== PROBLEM DESCRIPTION ==
Please retype every entry as written, and keep the pictures out.

== DATA FOR THE TASK ==
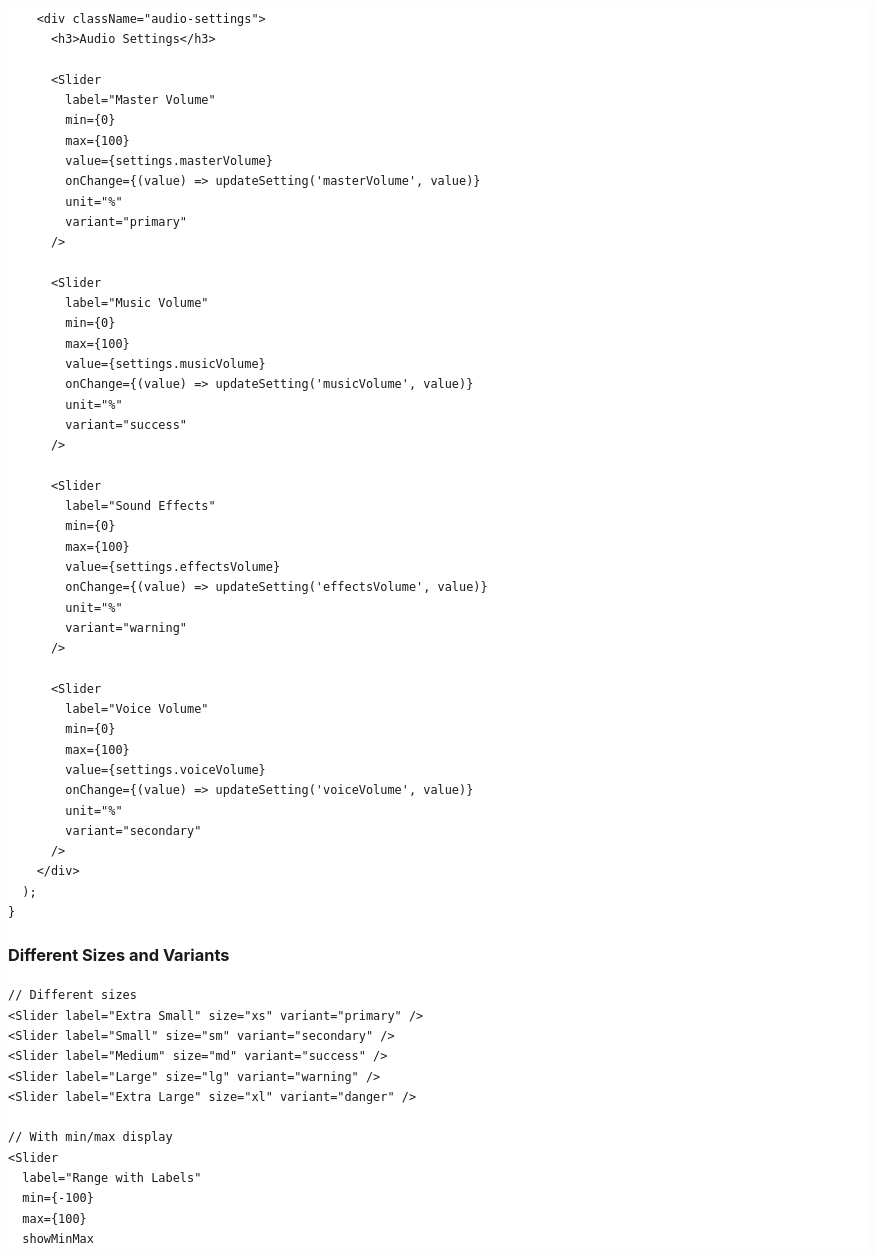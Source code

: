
 ```tsx
    <div className="audio-settings">
      <h3>Audio Settings</h3>
      
      <Slider
        label="Master Volume"
        min={0}
        max={100}
        value={settings.masterVolume}
        onChange={(value) => updateSetting('masterVolume', value)}
        unit="%"
        variant="primary"
      />
      
      <Slider
        label="Music Volume"
        min={0}
        max={100}
        value={settings.musicVolume}
        onChange={(value) => updateSetting('musicVolume', value)}
        unit="%"
        variant="success"
      />
      
      <Slider
        label="Sound Effects"
        min={0}
        max={100}
        value={settings.effectsVolume}
        onChange={(value) => updateSetting('effectsVolume', value)}
        unit="%"
        variant="warning"
      />
      
      <Slider
        label="Voice Volume"
        min={0}
        max={100}
        value={settings.voiceVolume}
        onChange={(value) => updateSetting('voiceVolume', value)}
        unit="%"
        variant="secondary"
      />
    </div>
  );
}
```

### Different Sizes and Variants

```tsx
// Different sizes
<Slider label="Extra Small" size="xs" variant="primary" />
<Slider label="Small" size="sm" variant="secondary" />
<Slider label="Medium" size="md" variant="success" />
<Slider label="Large" size="lg" variant="warning" />
<Slider label="Extra Large" size="xl" variant="danger" />

// With min/max display
<Slider 
  label="Range with Labels" 
  min={-100} 
  max={100} 
  showMinMax 
```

== ANSWER AREA ==
Source code

:
 ```tsx
    <div className="audio-settings">
      <h3>Audio Settings</h3>
      
      <Slider
        label="Master Volume"
        min={0}
        max={100}
        value={settings.masterVolume}
        onChange={(value) => updateSetting('masterVolume', value)}
        unit="%"
        variant="primary"
      />
      
      <Slider
        label="Music Volume"
        min={0}
        max={100}
        value={settings.musicVolume}
        onChange={(value) => updateSetting('musicVolume', value)}
        unit="%"
        variant="success"
      />
      
      <Slider
        label="Sound Effects"
        min={0}
        max={100}
        value={settings.effectsVolume}
        onChange={(value) => updateSetting('effectsVolume', value)}
        unit="%"
        variant="warning"
      />
      
      <Slider
        label="Voice Volume"
        min={0}
        max={100}
        value={settings.voiceVolume}
        onChange={(value) => updateSetting('voiceVolume', value)}
        unit="%"
        variant="secondary"
      />
    </div>
  );
}
```

### Different Sizes and Variants

```tsx
// Different sizes
<Slider label="Extra Small" size="xs" variant="primary" />
<Slider label="Small" size="sm" variant="secondary" />
<Slider label="Medium" size="md" variant="success" />
<Slider label="Large" size="lg" variant="warning" />
<Slider label="Extra Large" size="xl" variant="danger" />

// With min/max display
<Slider 
  label="Range with Labels" 
  min={-100} 
  max={100} 
  showMinMax 
```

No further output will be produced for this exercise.